Cet appel, signé par un collectif d’intellectuels européens, a été publié dans l’édition de Libération du 5 juin 2012.
Il fait l’objet d’une pétition ouverte à signatures.
Premiers signataires :
Etienne BALIBAR, philosophe
Vicky SKOUMBI, rédactrice en chef de la revue αληthεια (Athènes)

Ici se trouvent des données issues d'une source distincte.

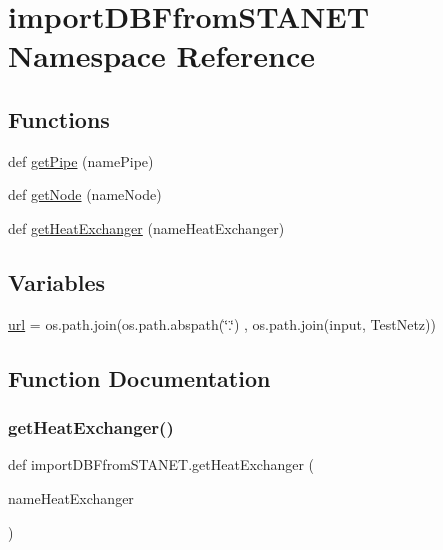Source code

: \hypertarget{namespaceimport_d_b_ffrom_s_t_a_n_e_t}{}\section{import\+D\+B\+Ffrom\+S\+T\+A\+N\+ET Namespace Reference}
\label{namespaceimport_d_b_ffrom_s_t_a_n_e_t}
\subsection*{Functions}
\begin{DoxyCompactItemize}
\item 
def \hyperlink{namespaceimport_d_b_ffrom_s_t_a_n_e_t_a3baf717d83d4d6a45a03b13d4b01004c}{get\+Pipe} (name\+Pipe)
\item 
def \hyperlink{namespaceimport_d_b_ffrom_s_t_a_n_e_t_ad03c3058a85f1503b478dc90c3c3731c}{get\+Node} (name\+Node)
\item 
def \hyperlink{namespaceimport_d_b_ffrom_s_t_a_n_e_t_a0ba7b71809f0a165bb8c2dd53cec2c3d}{get\+Heat\+Exchanger} (name\+Heat\+Exchanger)
\end{DoxyCompactItemize}
\subsection*{Variables}
\begin{DoxyCompactItemize}
\item 
\hyperlink{namespaceimport_d_b_ffrom_s_t_a_n_e_t_add9cff8b414879d1bc29603a2a829364}{url} = os.\+path.\+join(os.\+path.\+abspath(\char`\"{}.\char`\"{}) , os.\+path.\+join(\textquotesingle{}input\textquotesingle{}, \textquotesingle{}Test\+Netz\textquotesingle{}))
\end{DoxyCompactItemize}


\subsection{Function Documentation}
\mbox{\label{namespaceimport_d_b_ffrom_s_t_a_n_e_t_a0ba7b71809f0a165bb8c2dd53cec2c3d}} 
\subsubsection{\texorpdfstring{get\+Heat\+Exchanger()}{getHeatExchanger()}}
{\footnotesize\ttfamily def import\+D\+B\+Ffrom\+S\+T\+A\+N\+E\+T.\+get\+Heat\+Exchanger (\begin{DoxyParamCaption}\item[{}]{name\+Heat\+Exchanger }\end{DoxyParamCaption})}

Michel VAKALOULIS, philosophe et sociologue
Et aussi :
Giorgio AGAMBEN, Tariq ALI, Elmar ALTVATER, Daniel ALVARO, Alain BADIOU, Jean-Christophe BAILLY, Fethi BENSLAMA, Fernanda BERNARDO, Jacques BIDET, Claude CALAME, Thomas COUTROT, Albano CORDEIRO, Yannick COURTEL, Costas DOUZINAS, Roland ERNE, Roberto ESPOSITO, Nancy FRASER, Elisabeth GAUTHIER, François GÈZE, Max GRATADOUR, Jean-Pierre KAHANE, Jean-Marc LÉVY-LEBLOND, Michael LÖWY, Philippe MANGEOT, Philippe MARLIÈRE, Ariane MNOUCHKINE, Warren MONTAG, Jean-Luc NANCY, Toni NEGRI, Bertrand OGILVIE, Ernest PIGNON-ERNEST, Mathieu POTTE-BONNEVILLE, Jacques RANCIÈRE, Judith REVEL, Rossana ROSSANDA, Bernard STIEGLER, Michel SURYA, Bruno TACKELS, André TOSEL, Gilberte TSAÏ, Eleni VARIKAS, Dimitris VERGETIS, Jérôme VIDAL, Heinz WISMANN et Frieder Otto WOLF.